*** Opening of EXTRACTED ENTRIES ***
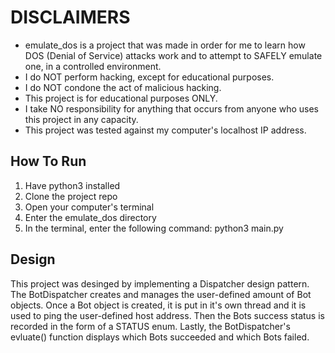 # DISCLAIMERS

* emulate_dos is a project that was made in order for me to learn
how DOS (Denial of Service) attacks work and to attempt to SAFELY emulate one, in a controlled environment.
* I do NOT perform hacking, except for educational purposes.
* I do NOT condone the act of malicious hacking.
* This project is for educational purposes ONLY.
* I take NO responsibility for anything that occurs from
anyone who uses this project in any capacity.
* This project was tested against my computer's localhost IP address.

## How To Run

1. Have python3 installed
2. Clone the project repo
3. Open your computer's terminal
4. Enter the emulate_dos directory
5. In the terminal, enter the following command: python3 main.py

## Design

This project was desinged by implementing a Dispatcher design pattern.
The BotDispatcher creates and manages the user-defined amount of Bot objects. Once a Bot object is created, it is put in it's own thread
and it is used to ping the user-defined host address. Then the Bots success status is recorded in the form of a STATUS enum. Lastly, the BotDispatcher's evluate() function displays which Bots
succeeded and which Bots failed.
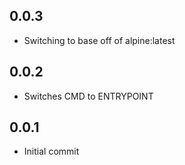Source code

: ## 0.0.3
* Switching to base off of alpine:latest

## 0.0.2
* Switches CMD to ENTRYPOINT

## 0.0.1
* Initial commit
*** Close of EXTRACTED ENTRIES ***
TASK DETAILS: Only the lines from the start of the records to the one containing "3. Open your computer's terminal" should be repeated, exactly and with both ends kept; drop any pictures.

SOLUTION FOR THIS EXERCISE:
 # DISCLAIMERS

* emulate_dos is a project that was made in order for me to learn
how DOS (Denial of Service) attacks work and to attempt to SAFELY emulate one, in a controlled environment.
* I do NOT perform hacking, except for educational purposes.
* I do NOT condone the act of malicious hacking.
* This project is for educational purposes ONLY.
* I take NO responsibility for anything that occurs from
anyone who uses this project in any capacity.
* This project was tested against my computer's localhost IP address.

## How To Run

1. Have python3 installed
2. Clone the project repo
3. Open your computer's terminal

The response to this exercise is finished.